Understanding the causes of land use change is of great importance for issues of tropical deforestation, agricultural development and biodiversity conservation. Many quantitative studies, therefore, aim to link land use change to its causal ‘driving forces.’ The epistemology of virtually all these studies is inductive, searching for correlations within relatively large, sometimes spatially explicit, datasets. This can be sound science but we here aim to exemplify that there is also scope for more deductive approaches that test a pre-defined explanatory theory. The paper first introduces the principles and merits of inductive and more deductive types of land use modeling.

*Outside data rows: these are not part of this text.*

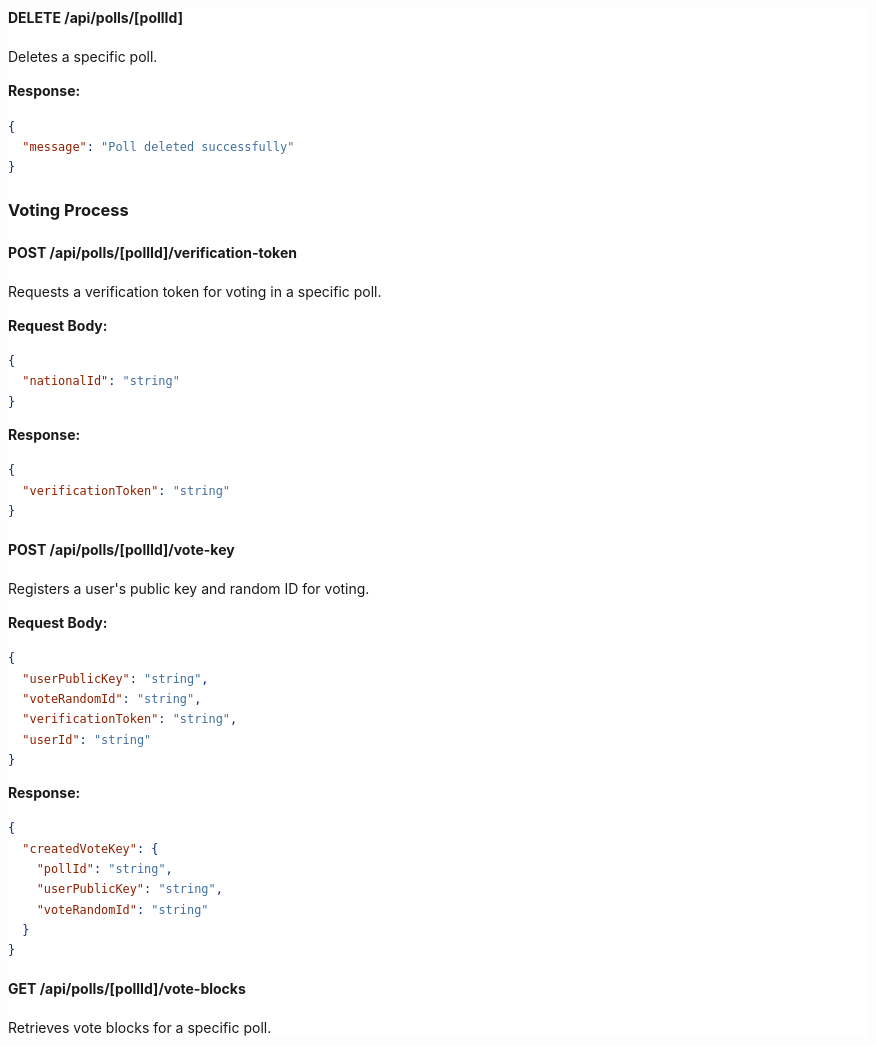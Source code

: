 #### DELETE /api/polls/[pollId]
Deletes a specific poll.

**Response:**
```json
{
  "message": "Poll deleted successfully"
}
```

### Voting Process

#### POST /api/polls/[pollId]/verification-token
Requests a verification token for voting in a specific poll.

**Request Body:**
```json
{
  "nationalId": "string"
}
```

**Response:**
```json
{
  "verificationToken": "string"
}
```

#### POST /api/polls/[pollId]/vote-key
Registers a user's public key and random ID for voting.

**Request Body:**
```json
{
  "userPublicKey": "string",
  "voteRandomId": "string",
  "verificationToken": "string",
  "userId": "string"
}
```

**Response:**
```json
{
  "createdVoteKey": {
    "pollId": "string",
    "userPublicKey": "string",
    "voteRandomId": "string"
  }
}
```

#### GET /api/polls/[pollId]/vote-blocks
Retrieves vote blocks for a specific poll.
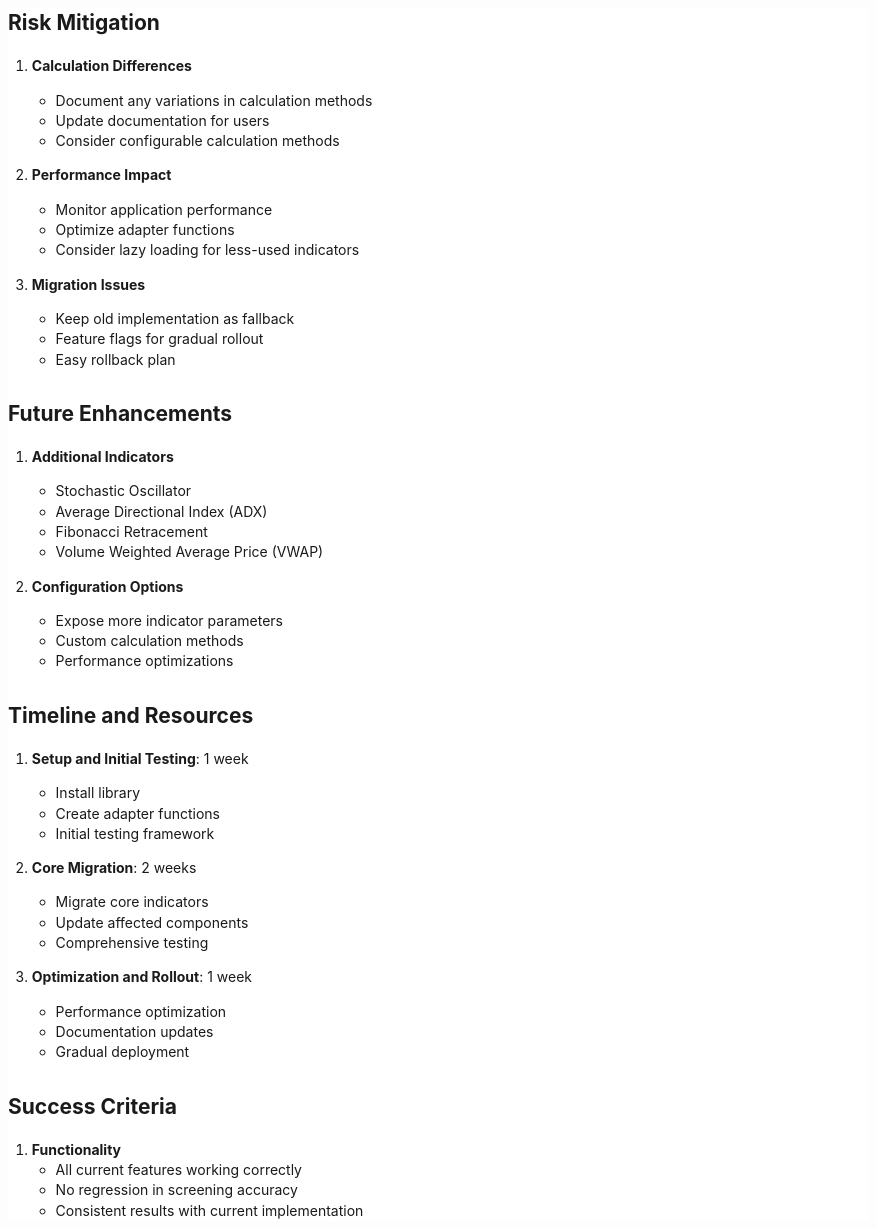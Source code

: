 ## Risk Mitigation

1. **Calculation Differences**
   - Document any variations in calculation methods
   - Update documentation for users
   - Consider configurable calculation methods

2. **Performance Impact**
   - Monitor application performance
   - Optimize adapter functions
   - Consider lazy loading for less-used indicators

3. **Migration Issues**
   - Keep old implementation as fallback
   - Feature flags for gradual rollout
   - Easy rollback plan

## Future Enhancements

1. **Additional Indicators**
   - Stochastic Oscillator
   - Average Directional Index (ADX)
   - Fibonacci Retracement
   - Volume Weighted Average Price (VWAP)

2. **Configuration Options**
   - Expose more indicator parameters
   - Custom calculation methods
   - Performance optimizations

## Timeline and Resources

1. **Setup and Initial Testing**: 1 week
   - Install library
   - Create adapter functions
   - Initial testing framework

2. **Core Migration**: 2 weeks
   - Migrate core indicators
   - Update affected components
   - Comprehensive testing

3. **Optimization and Rollout**: 1 week
   - Performance optimization
   - Documentation updates
   - Gradual deployment

## Success Criteria

1. **Functionality**
   - All current features working correctly
   - No regression in screening accuracy
   - Consistent results with current implementation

It then presents one integrated causal model that is subsequently specified to predict land use in an area in northeastern Philippines in a deductive manner, and tested against the observed land use in that area. The same set of land use data is also used in an inductive (multinomial regression) approach. With a goodness-of-prediction of 70% of the deductive model and a goodness-of-fit of 77% of the inductive model, both perform equally well, statistically. Because the deductive model explicitly contains not only the causal factors but also the causal mechanisms that explain land use, the deductive model then provides a more truly causal, as well as more theory-connected, understanding of land use. This provides land use scholarship with an invitation to add more deductive (theory-driven and theory-building) daring to its methodological repertoire.